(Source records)
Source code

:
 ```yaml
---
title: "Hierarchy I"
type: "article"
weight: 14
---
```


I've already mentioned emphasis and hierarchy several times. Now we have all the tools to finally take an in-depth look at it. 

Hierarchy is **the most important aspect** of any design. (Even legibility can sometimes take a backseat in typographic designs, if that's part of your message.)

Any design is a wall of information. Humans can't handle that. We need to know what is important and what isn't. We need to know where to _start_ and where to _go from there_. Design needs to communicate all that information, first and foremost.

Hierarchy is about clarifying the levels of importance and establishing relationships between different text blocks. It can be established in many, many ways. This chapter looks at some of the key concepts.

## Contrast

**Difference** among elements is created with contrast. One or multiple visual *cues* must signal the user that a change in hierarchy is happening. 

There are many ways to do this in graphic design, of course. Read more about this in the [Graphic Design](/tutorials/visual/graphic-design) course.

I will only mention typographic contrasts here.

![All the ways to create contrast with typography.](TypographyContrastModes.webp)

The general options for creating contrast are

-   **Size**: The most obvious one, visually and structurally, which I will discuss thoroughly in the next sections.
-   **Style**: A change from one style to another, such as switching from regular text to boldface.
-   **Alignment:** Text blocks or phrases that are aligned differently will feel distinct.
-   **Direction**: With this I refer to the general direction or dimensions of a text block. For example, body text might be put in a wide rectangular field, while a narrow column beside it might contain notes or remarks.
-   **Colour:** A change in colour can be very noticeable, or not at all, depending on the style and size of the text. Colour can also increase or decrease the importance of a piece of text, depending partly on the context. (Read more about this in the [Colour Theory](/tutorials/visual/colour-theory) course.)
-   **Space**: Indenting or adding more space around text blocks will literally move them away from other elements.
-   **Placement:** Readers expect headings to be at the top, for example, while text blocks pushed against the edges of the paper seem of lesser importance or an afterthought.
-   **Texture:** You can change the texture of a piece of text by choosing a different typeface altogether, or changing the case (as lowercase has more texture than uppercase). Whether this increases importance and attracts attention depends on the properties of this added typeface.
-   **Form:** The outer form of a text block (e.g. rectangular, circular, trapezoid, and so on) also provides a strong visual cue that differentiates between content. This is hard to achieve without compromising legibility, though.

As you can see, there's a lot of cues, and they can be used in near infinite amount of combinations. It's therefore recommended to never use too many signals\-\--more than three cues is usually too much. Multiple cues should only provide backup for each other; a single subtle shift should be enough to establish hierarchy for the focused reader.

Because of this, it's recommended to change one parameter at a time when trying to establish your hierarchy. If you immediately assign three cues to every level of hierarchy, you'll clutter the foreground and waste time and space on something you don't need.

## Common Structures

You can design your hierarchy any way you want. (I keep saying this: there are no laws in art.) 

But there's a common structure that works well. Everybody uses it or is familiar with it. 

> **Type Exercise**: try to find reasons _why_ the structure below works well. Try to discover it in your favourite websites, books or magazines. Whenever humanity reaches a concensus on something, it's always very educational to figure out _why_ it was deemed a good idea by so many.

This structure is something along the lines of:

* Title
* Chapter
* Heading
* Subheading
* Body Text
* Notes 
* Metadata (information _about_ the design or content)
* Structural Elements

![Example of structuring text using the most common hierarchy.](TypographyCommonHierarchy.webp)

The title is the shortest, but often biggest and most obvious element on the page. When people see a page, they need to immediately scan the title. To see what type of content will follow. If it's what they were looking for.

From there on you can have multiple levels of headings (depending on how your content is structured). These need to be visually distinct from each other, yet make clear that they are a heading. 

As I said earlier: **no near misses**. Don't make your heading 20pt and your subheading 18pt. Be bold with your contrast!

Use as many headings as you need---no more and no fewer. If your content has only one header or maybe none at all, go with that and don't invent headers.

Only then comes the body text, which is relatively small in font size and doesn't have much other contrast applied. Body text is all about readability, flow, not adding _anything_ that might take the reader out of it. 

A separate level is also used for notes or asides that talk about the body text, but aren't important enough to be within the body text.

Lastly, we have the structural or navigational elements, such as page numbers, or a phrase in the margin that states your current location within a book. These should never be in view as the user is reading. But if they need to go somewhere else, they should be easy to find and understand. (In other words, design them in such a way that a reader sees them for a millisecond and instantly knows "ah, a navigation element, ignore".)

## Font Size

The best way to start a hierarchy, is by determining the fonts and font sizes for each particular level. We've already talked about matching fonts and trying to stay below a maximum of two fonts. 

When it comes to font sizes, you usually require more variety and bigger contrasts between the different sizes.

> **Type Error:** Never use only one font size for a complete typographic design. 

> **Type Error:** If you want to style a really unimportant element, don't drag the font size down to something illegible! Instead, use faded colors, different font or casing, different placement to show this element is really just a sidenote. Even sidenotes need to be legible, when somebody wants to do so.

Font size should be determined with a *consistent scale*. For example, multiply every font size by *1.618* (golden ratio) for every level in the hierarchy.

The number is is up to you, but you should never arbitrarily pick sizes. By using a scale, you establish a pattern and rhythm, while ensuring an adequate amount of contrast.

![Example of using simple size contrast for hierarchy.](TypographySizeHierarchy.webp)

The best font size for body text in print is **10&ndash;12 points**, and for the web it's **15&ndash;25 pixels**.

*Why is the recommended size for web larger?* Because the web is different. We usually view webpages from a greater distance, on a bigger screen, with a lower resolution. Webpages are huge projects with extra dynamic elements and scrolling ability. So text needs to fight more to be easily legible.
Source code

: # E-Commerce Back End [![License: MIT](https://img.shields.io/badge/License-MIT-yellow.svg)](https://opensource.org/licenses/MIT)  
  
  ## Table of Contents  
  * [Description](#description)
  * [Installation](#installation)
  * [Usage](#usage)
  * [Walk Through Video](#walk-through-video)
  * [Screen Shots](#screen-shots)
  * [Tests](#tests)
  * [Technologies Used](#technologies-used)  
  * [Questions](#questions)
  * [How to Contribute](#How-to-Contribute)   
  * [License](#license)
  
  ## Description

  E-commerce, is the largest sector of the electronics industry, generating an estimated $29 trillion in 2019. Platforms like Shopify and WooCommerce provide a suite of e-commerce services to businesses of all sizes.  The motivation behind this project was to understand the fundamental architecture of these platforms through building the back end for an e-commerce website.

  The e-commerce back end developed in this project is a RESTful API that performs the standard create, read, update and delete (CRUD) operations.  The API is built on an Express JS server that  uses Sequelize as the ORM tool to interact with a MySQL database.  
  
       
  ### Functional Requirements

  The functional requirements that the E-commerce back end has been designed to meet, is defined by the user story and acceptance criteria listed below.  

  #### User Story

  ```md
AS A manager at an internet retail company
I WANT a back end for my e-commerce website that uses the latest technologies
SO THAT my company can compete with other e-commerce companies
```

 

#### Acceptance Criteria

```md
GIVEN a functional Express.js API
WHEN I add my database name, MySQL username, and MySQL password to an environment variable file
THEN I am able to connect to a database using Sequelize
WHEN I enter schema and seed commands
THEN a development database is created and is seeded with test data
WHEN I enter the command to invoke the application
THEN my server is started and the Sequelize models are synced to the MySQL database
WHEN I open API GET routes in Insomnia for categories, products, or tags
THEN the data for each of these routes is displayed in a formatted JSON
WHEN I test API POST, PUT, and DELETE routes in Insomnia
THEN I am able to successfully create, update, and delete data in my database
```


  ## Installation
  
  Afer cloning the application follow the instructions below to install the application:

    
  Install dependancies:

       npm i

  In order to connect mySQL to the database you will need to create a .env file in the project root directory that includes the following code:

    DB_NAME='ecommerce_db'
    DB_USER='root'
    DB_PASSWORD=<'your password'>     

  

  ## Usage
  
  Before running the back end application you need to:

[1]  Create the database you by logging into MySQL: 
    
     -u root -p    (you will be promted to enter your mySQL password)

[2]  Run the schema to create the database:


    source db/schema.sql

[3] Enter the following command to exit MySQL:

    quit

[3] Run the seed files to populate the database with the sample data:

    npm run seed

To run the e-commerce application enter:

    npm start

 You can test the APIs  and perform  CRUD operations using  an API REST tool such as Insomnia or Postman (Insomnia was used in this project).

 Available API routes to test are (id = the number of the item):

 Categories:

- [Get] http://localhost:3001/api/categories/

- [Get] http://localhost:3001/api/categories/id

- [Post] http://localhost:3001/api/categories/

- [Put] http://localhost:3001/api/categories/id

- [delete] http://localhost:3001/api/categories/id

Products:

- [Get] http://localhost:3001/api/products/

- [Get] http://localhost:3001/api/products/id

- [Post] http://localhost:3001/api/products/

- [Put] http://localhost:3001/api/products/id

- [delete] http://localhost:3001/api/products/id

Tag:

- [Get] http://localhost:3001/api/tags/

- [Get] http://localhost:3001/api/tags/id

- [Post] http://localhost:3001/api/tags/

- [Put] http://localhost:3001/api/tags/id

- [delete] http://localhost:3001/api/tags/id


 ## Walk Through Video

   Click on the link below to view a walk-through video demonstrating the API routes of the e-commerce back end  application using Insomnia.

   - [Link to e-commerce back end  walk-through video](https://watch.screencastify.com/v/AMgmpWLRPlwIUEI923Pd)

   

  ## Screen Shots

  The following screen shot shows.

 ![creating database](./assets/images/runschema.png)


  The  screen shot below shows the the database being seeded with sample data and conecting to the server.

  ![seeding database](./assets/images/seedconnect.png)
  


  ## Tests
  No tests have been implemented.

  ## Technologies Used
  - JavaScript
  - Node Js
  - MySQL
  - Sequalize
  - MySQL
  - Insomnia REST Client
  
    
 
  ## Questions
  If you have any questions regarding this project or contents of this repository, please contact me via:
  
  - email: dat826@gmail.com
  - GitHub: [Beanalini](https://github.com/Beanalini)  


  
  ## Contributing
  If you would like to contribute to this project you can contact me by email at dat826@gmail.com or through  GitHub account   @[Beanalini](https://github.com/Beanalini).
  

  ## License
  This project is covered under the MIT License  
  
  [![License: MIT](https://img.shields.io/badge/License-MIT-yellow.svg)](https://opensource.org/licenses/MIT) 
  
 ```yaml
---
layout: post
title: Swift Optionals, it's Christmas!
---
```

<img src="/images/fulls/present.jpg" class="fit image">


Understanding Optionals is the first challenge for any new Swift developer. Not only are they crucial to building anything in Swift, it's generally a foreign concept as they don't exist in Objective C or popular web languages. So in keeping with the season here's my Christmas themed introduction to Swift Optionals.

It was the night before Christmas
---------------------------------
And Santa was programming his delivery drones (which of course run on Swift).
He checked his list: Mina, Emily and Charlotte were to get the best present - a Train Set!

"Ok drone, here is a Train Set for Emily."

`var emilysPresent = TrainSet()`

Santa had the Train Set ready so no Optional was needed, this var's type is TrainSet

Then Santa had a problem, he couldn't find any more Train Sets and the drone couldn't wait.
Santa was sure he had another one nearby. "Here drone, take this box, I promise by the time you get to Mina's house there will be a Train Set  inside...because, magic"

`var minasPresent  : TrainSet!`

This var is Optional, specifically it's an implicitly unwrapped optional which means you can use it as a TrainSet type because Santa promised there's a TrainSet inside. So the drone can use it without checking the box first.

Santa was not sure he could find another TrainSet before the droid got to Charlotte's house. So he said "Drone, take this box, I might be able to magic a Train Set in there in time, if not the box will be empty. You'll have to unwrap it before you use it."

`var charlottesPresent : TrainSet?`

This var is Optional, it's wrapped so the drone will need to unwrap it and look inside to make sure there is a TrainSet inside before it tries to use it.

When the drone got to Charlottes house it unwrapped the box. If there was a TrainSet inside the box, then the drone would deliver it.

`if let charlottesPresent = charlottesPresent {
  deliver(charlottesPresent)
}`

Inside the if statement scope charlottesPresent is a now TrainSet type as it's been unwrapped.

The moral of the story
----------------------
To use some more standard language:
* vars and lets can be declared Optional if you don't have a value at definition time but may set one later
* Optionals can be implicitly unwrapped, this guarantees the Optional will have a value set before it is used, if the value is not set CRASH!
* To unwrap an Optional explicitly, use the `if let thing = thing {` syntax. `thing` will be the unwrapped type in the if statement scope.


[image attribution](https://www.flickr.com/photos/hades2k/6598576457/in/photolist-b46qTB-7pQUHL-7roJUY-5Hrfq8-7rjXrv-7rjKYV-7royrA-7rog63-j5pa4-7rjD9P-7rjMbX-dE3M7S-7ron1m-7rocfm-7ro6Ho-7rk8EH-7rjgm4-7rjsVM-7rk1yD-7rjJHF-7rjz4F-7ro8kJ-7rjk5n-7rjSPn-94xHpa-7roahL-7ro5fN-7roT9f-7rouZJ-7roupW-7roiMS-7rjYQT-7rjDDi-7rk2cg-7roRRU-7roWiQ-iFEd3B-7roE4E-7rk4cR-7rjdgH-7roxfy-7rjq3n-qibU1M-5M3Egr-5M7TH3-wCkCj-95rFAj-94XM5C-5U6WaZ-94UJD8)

Directions:
Find every line in the records that uses the string "Swift", then copy it.

Expected answer:
title: Swift Optionals, it's Christmas!
Understanding Optionals is the first challenge for any new Swift developer. Not only are they crucial to building anything in Swift, it's generally a foreign concept as they don't exist in Objective C or popular web languages. So in keeping with the season here's my Christmas themed introduction to Swift Optionals.
And Santa was programming his delivery drones (which of course run on Swift).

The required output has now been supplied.